Please transcribe, word for word, the line containing "[BOOL](#user-content-bool)" and every line after it through the end of the records below, and nothing else.

Records for the exercise: Begin

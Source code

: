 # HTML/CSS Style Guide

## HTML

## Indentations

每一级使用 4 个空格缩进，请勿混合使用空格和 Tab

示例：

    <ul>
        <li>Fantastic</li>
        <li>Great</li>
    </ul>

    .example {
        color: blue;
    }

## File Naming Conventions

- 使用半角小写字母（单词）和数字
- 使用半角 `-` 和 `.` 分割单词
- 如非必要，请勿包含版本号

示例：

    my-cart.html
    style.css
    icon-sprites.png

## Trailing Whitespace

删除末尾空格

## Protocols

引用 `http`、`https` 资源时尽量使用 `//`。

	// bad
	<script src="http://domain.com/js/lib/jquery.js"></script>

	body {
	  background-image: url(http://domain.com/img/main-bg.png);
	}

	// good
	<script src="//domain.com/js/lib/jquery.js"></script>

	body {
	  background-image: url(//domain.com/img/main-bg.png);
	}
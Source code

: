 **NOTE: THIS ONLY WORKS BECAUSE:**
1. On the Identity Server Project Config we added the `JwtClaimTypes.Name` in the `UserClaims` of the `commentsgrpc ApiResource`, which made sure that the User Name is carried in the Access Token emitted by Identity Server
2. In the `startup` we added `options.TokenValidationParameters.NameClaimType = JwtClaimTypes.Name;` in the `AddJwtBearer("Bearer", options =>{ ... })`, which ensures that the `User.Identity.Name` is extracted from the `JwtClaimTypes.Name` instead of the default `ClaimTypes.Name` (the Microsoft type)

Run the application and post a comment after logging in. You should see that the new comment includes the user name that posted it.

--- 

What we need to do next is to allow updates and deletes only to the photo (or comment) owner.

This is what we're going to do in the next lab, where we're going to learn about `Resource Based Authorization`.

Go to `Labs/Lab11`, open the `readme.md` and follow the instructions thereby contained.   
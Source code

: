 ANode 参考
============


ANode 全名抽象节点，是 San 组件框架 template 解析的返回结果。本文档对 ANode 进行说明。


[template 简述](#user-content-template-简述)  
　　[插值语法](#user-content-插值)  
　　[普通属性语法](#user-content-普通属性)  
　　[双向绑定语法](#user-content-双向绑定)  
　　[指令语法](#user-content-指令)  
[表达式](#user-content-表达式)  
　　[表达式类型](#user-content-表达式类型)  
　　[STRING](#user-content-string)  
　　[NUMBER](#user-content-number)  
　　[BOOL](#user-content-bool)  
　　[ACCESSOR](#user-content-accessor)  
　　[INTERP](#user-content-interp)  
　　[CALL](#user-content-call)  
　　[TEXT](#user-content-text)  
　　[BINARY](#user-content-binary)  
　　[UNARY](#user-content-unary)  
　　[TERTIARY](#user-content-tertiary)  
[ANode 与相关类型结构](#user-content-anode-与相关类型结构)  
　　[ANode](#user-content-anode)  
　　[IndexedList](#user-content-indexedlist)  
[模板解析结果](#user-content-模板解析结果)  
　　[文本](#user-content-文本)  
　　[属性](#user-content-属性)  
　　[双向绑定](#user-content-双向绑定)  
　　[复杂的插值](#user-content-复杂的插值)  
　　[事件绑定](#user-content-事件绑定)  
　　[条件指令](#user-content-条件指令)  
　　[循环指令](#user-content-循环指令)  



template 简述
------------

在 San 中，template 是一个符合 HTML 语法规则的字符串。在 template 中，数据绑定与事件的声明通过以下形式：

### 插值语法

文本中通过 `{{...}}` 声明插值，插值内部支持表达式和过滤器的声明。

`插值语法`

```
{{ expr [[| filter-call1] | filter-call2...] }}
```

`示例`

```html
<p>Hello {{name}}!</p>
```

Records for the exercise: End

Solution below =
　　[BOOL](#user-content-bool)  
　　[ACCESSOR](#user-content-accessor)  
　　[INTERP](#user-content-interp)  
　　[CALL](#user-content-call)  
　　[TEXT](#user-content-text)  
　　[BINARY](#user-content-binary)  
　　[UNARY](#user-content-unary)  
　　[TERTIARY](#user-content-tertiary)  
[ANode 与相关类型结构](#user-content-anode-与相关类型结构)  
　　[ANode](#user-content-anode)  
　　[IndexedList](#user-content-indexedlist)  
[模板解析结果](#user-content-模板解析结果)  
　　[文本](#user-content-文本)  
　　[属性](#user-content-属性)  
　　[双向绑定](#user-content-双向绑定)  
　　[复杂的插值](#user-content-复杂的插值)  
　　[事件绑定](#user-content-事件绑定)  
　　[条件指令](#user-content-条件指令)  
　　[循环指令](#user-content-循环指令)  



template 简述
------------

在 San 中，template 是一个符合 HTML 语法规则的字符串。在 template 中，数据绑定与事件的声明通过以下形式：

### 插值语法

文本中通过 `{{...}}` 声明插值，插值内部支持表达式和过滤器的声明。

`插值语法`

```
{{ expr [[| filter-call1] | filter-call2...] }}
```

`示例`

```html
<p>Hello {{name}}!</p>
```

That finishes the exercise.